Recent Congressional hearings and legislative initiatives have zeroed in on the importance of increasing the independence of the Financial Accounting Standard Board (FASB) and speeding up its standard-setting process. In response, the Financial Accounting Foundation (FAF), FASB's oversight board, has announced a series of proposed changes based on a position paper on The FASB's Role in Serving the Public, A Response to the Enron Collapse written by FASB Chairman Edmund L. Jenkins.

Sunshine and Speed Bumps

FAF's proposed changes take into account FASB's desire to keep the process open, while speeding up its standards. In his paper, Chairman Jenkins wrote, "The Board understands the concerns that some, including SEC Chairman Harvey L. Pitt, have raised about the speed of our standard-setting activities." He explained that FASB is slowed by its commitment to a "fully open due process" under which standards are debated and set in public forums. Followers of FASB often refer to this as operating in the "sunshine."

To help FASB speed its standards without compromising the sunshine feature of its process, FAF is considering the following steps:

  • Reducing the size of the FASB from seven to five members.
  • Changing the voting requirement for approval and issuance of a new standard from the current 5-2 supermajority to a 3-2 simple majority, meaning only 3 board members would need to vote in favor of a standard before it could be approved and issued. This would streamline the process, but it would also mean that just one vote would mean the difference between approval and rejection of a new standard.
  • Recommending that FASB expose its proposed standards for shorter comment periods.

If approved, the reduction in the size of the FASB would be achieved through attrition, as the terms of board members expire.

FASB's Independence/Funding

Congressmen and critics are also concerned about the board's independence. Chairman Jenkins explains, "While the FASB is an independent, private, not-for-profit organization, some observers believe it is not independent enough from the Big Five accounting firms."

A key issue is the high level of representation on the board of the Big Five. Currently, the seven-member board is composed of three members from public accounting, two from industry or the preparer community, one from the investor or user community and one from the academic community. The announcement said it is not yet clear how this should or will change, if the size of the board is reduced.
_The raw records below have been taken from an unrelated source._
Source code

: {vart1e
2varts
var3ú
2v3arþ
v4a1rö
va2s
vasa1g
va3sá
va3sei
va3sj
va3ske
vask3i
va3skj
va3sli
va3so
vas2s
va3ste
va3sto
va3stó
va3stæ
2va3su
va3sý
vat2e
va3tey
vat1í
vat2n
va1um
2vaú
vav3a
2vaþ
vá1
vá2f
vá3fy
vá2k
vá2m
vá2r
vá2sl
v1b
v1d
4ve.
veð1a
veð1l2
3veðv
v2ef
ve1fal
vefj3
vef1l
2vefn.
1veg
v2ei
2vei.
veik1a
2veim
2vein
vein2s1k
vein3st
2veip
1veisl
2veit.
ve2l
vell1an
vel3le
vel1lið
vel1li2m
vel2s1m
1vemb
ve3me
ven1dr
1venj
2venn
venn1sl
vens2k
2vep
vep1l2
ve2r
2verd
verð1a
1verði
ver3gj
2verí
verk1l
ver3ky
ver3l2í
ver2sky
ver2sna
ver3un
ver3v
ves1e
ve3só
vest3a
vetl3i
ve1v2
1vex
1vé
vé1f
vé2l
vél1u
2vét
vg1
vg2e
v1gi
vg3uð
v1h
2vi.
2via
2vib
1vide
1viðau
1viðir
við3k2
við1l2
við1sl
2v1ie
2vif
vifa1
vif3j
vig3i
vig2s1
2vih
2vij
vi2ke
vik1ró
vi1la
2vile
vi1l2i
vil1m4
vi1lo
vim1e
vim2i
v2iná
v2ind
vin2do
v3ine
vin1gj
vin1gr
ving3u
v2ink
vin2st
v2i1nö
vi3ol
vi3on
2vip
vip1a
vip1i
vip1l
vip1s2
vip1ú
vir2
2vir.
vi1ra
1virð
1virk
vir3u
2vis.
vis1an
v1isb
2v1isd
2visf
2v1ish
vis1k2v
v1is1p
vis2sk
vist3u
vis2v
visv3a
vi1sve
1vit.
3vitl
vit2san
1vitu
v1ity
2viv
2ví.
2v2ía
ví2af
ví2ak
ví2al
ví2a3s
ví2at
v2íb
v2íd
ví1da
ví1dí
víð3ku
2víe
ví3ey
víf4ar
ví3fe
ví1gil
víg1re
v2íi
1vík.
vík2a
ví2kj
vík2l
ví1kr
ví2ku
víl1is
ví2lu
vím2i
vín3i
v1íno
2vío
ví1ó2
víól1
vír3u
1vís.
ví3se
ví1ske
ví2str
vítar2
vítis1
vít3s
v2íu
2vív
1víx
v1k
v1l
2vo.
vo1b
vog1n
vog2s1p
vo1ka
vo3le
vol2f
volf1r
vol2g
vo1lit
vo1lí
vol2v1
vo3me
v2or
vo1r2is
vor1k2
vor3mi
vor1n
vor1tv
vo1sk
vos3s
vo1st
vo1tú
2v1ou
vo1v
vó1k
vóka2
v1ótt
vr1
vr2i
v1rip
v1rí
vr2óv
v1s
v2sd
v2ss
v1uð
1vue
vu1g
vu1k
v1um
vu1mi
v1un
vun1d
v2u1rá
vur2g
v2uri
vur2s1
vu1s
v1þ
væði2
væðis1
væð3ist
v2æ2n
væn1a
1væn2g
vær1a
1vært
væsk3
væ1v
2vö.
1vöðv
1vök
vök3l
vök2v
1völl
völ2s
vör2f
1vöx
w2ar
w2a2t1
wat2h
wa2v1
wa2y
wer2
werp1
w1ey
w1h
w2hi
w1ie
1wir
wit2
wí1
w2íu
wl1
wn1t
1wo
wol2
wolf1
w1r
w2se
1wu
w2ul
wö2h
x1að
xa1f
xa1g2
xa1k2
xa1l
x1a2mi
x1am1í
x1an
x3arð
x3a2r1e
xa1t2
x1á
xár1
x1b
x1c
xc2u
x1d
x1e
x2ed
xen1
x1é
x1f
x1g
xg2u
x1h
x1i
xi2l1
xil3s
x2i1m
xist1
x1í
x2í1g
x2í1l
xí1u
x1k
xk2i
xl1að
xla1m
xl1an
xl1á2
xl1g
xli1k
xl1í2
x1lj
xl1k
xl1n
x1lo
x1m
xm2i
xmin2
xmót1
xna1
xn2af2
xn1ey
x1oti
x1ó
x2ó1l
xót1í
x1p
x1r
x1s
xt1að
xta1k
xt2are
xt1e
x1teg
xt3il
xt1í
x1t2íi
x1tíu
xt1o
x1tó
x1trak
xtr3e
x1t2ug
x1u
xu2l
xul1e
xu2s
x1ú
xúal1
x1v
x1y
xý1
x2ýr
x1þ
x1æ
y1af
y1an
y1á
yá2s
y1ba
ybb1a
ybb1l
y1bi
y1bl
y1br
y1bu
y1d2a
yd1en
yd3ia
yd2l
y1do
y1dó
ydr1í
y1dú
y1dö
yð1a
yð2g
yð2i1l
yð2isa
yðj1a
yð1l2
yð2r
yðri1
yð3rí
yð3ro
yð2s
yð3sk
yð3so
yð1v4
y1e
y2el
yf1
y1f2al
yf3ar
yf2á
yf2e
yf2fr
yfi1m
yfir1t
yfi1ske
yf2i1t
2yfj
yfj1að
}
Another key issue is the influence of the Big Five on FASB's funding. Two-thirds of FASB's funding comes from the sale of publications and licensing agreements. (Critics say FASB's publications should be free.) The remainder comes from contributors, including the public accounting profession, corporations and the academic community. FAF Chairman Manuel H. Johnson said, "We strongly encourage broad participation in the contribution process." Other than this, no plans for changes in funding are mentioned in FAF's announcement.

A document seeking public comments on the proposed changes will be issued on or about March 18, 2002. It will be available on FASB's web site during the 30-day comment period. FAF will meet to discuss the responses on April 23, 2002. Download the document and take the time to think your comments through before you send them to FAF. There is a lot at stake here, and there are some tough trade-offs involved. In the final analysis, this may well come down to a choice between racing to faster standards or walking on sunshine.